BEGIN RECORDS FOR THIS EXERCISE

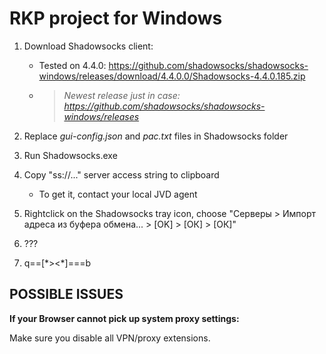 # RKP project for Windows


1. Download Shadowsocks client:
	- Tested on 4.4.0: https://github.com/shadowsocks/shadowsocks-windows/releases/download/4.4.0.0/Shadowsocks-4.4.0.185.zip
	- >*Newest release just in case: https://github.com/shadowsocks/shadowsocks-windows/releases*

2. Replace *gui-config.json* and *pac.txt* files in Shadowsocks folder

3. Run Shadowsocks.exe

4. Copy "ss://..." server access string to clipboard
	- To get it, contact your local JVD agent

5. Rightclick on the Shadowsocks tray icon, choose "Серверы > Импорт адреса из буфера обмена... > [OK] > [ОК] > [ОК]"

6. ???

7. q==[\*><\*]===b


## POSSIBLE ISSUES

**If your Browser cannot pick up system proxy settings:**

Make sure you disable all VPN/proxy extensions.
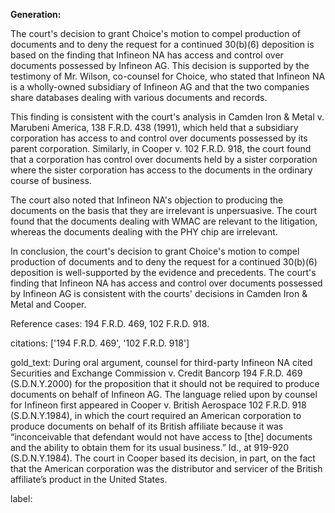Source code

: **Generation:**



The court's decision to grant Choice's motion to compel production of documents and to deny the request for a continued 30(b)(6) deposition is based on the finding that Infineon NA has access and control over documents possessed by Infineon AG. This decision is supported by the testimony of Mr. Wilson, co-counsel for Choice, who stated that Infineon NA is a wholly-owned subsidiary of Infineon AG and that the two companies share databases dealing with various documents and records.

This finding is consistent with the court's analysis in Camden Iron & Metal v. Marubeni America, 138 F.R.D. 438 (1991), which held that a subsidiary corporation has access to and control over documents possessed by its parent corporation. Similarly, in Cooper v. 102 F.R.D. 918, the court found that a corporation has control over documents held by a sister corporation where the sister corporation has access to the documents in the ordinary course of business.

The court also noted that Infineon NA's objection to producing the documents on the basis that they are irrelevant is unpersuasive. The court found that the documents dealing with WMAC are relevant to the litigation, whereas the documents dealing with the PHY chip are irrelevant.

In conclusion, the court's decision to grant Choice's motion to compel production of documents and to deny the request for a continued 30(b)(6) deposition is well-supported by the evidence and precedents. The court's finding that Infineon NA has access and control over documents possessed by Infineon AG is consistent with the courts' decisions in Camden Iron & Metal and Cooper.

Reference cases: 194 F.R.D. 469, 102 F.R.D. 918.



citations: ['194 F.R.D. 469', '102 F.R.D. 918']

gold_text: During oral argument, counsel for third-party Infineon NA cited Securities and Exchange Commission v. Credit Bancorp 194 F.R.D. 469 (S.D.N.Y.2000) for the proposition that it should not be required to produce documents on behalf of Infineon AG. The language relied upon by counsel for Infineon first appeared in Cooper v. British Aerospace 102 F.R.D. 918 (S.D.N.Y.1984), in which the court required an American corporation to produce documents on behalf of its British affiliate because it was “inconceivable that defendant would not have access to [the] documents and the ability to obtain them for its usual business.” Id., at 919-920 (S.D.N.Y.1984). The court in Cooper based its decision, in part, on the fact that the American corporation was the distributor and servicer of the British affiliate’s product in the United States.

label: 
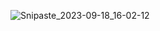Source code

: ![Snipaste_2023-09-18_16-02-12](https://github.com/junyangtong/A_simple_scene_PBR/assets/135015047/6a48dc05-c28e-453f-b173-55d73b3dbcf5)
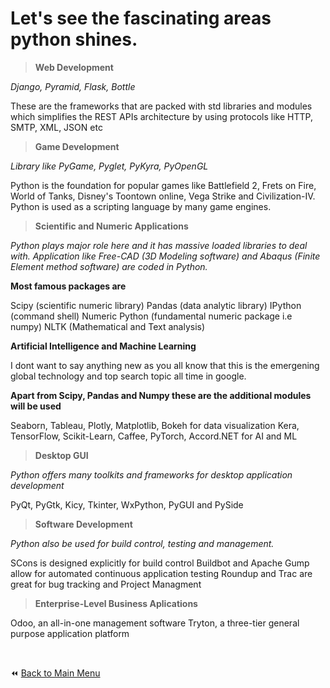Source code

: # Let's see the fascinating areas python shines.

> **Web Development**

*Django, Pyramid, Flask, Bottle*

These are the frameworks that are packed with std libraries and modules which simplifies the REST APIs architecture by using protocols like HTTP, SMTP, XML, JSON etc

> **Game Development**

*Library like PyGame, Pyglet, PyKyra, PyOpenGL*

Python is the foundation for popular games like Battlefield 2, Frets on Fire, World of Tanks, Disney's Toontown online, Vega Strike and Civilization-IV. Python is used as a scripting language by many game engines.

> **Scientific and Numeric Applications**

*Python plays major role here and it has massive loaded libraries to deal with. Application like Free-CAD (3D Modeling software) and Abaqus (Finite Element method software) are coded in Python.*

**Most famous packages are**

Scipy (scientific numeric library)
Pandas (data analytic library)
IPython (command shell)
Numeric Python (fundamental numeric package i.e numpy)
NLTK (Mathematical and Text analysis)

**Artificial Intelligence and Machine Learning**

I dont want to say anything new as you all know that this is the emergening global technology and top search topic all time in google.

**Apart from Scipy, Pandas and Numpy these are the additional modules will be used**

Seaborn, Tableau, Plotly, Matplotlib, Bokeh for data visualization
Kera, TensorFlow, Scikit-Learn, Caffee, PyTorch, Accord.NET for AI and ML

> **Desktop GUI**

*Python offers many toolkits and frameworks for desktop application development*

PyQt, PyGtk, Kicy, Tkinter, WxPython, PyGUI and PySide

> **Software Development**

*Python also be used for build control, testing and management.*

SCons is designed explicitly for build control
Buildbot and Apache Gump allow for automated continuous application testing
Roundup and Trac are great for bug tracking and Project Managment

> **Enterprise-Level Business Aplications**

Odoo, an all-in-one management software
Tryton, a three-tier general purpose application platform

&nbsp;

:rewind: [Back to Main Menu](https://github.com/kumar1987an/Python_Sept2021_Tutorials/blob/root/README.md)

END RECORDS FOR THIS EXERCISE

Return the complete material exactly as given, excluding images.

 # RKP project for Windows


1. Download Shadowsocks client:
	- Tested on 4.4.0: https://github.com/shadowsocks/shadowsocks-windows/releases/download/4.4.0.0/Shadowsocks-4.4.0.185.zip
	- >*Newest release just in case: https://github.com/shadowsocks/shadowsocks-windows/releases*

2. Replace *gui-config.json* and *pac.txt* files in Shadowsocks folder

3. Run Shadowsocks.exe

4. Copy "ss://..." server access string to clipboard
	- To get it, contact your local JVD agent

5. Rightclick on the Shadowsocks tray icon, choose "Серверы > Импорт адреса из буфера обмена... > [OK] > [ОК] > [ОК]"

6. ???

7. q==[\*><\*]===b


## POSSIBLE ISSUES

**If your Browser cannot pick up system proxy settings:**

Make sure you disable all VPN/proxy extensions.
Source code

: **Generation:**



The court's decision to grant Choice's motion to compel production of documents and to deny the request for a continued 30(b)(6) deposition is based on the finding that Infineon NA has access and control over documents possessed by Infineon AG. This decision is supported by the testimony of Mr. Wilson, co-counsel for Choice, who stated that Infineon NA is a wholly-owned subsidiary of Infineon AG and that the two companies share databases dealing with various documents and records.

This finding is consistent with the court's analysis in Camden Iron & Metal v. Marubeni America, 138 F.R.D. 438 (1991), which held that a subsidiary corporation has access to and control over documents possessed by its parent corporation. Similarly, in Cooper v. 102 F.R.D. 918, the court found that a corporation has control over documents held by a sister corporation where the sister corporation has access to the documents in the ordinary course of business.

The court also noted that Infineon NA's objection to producing the documents on the basis that they are irrelevant is unpersuasive. The court found that the documents dealing with WMAC are relevant to the litigation, whereas the documents dealing with the PHY chip are irrelevant.

In conclusion, the court's decision to grant Choice's motion to compel production of documents and to deny the request for a continued 30(b)(6) deposition is well-supported by the evidence and precedents. The court's finding that Infineon NA has access and control over documents possessed by Infineon AG is consistent with the courts' decisions in Camden Iron & Metal and Cooper.

Reference cases: 194 F.R.D. 469, 102 F.R.D. 918.



citations: ['194 F.R.D. 469', '102 F.R.D. 918']

gold_text: During oral argument, counsel for third-party Infineon NA cited Securities and Exchange Commission v. Credit Bancorp 194 F.R.D. 469 (S.D.N.Y.2000) for the proposition that it should not be required to produce documents on behalf of Infineon AG. The language relied upon by counsel for Infineon first appeared in Cooper v. British Aerospace 102 F.R.D. 918 (S.D.N.Y.1984), in which the court required an American corporation to produce documents on behalf of its British affiliate because it was “inconceivable that defendant would not have access to [the] documents and the ability to obtain them for its usual business.” Id., at 919-920 (S.D.N.Y.1984). The court in Cooper based its decision, in part, on the fact that the American corporation was the distributor and servicer of the British affiliate’s product in the United States.

label: 
Source code

: ![Snipaste_2023-09-18_16-02-12](https://github.com/junyangtong/A_simple_scene_PBR/assets/135015047/6a48dc05-c28e-453f-b173-55d73b3dbcf5)
Source code

: # Let's see the fascinating areas python shines.

> **Web Development**

*Django, Pyramid, Flask, Bottle*

These are the frameworks that are packed with std libraries and modules which simplifies the REST APIs architecture by using protocols like HTTP, SMTP, XML, JSON etc

> **Game Development**

*Library like PyGame, Pyglet, PyKyra, PyOpenGL*

Python is the foundation for popular games like Battlefield 2, Frets on Fire, World of Tanks, Disney's Toontown online, Vega Strike and Civilization-IV. Python is used as a scripting language by many game engines.

> **Scientific and Numeric Applications**

*Python plays major role here and it has massive loaded libraries to deal with. Application like Free-CAD (3D Modeling software) and Abaqus (Finite Element method software) are coded in Python.*

**Most famous packages are**

Scipy (scientific numeric library)
Pandas (data analytic library)
IPython (command shell)
Numeric Python (fundamental numeric package i.e numpy)
NLTK (Mathematical and Text analysis)

**Artificial Intelligence and Machine Learning**

I dont want to say anything new as you all know that this is the emergening global technology and top search topic all time in google.

**Apart from Scipy, Pandas and Numpy these are the additional modules will be used**

Seaborn, Tableau, Plotly, Matplotlib, Bokeh for data visualization
Kera, TensorFlow, Scikit-Learn, Caffee, PyTorch, Accord.NET for AI and ML

> **Desktop GUI**

*Python offers many toolkits and frameworks for desktop application development*

PyQt, PyGtk, Kicy, Tkinter, WxPython, PyGUI and PySide

> **Software Development**

*Python also be used for build control, testing and management.*

SCons is designed explicitly for build control
Buildbot and Apache Gump allow for automated continuous application testing
Roundup and Trac are great for bug tracking and Project Managment

> **Enterprise-Level Business Aplications**

Odoo, an all-in-one management software
Tryton, a three-tier general purpose application platform

&nbsp;

:rewind: [Back to Main Menu](https://github.com/kumar1987an/Python_Sept2021_Tutorials/blob/root/README.md)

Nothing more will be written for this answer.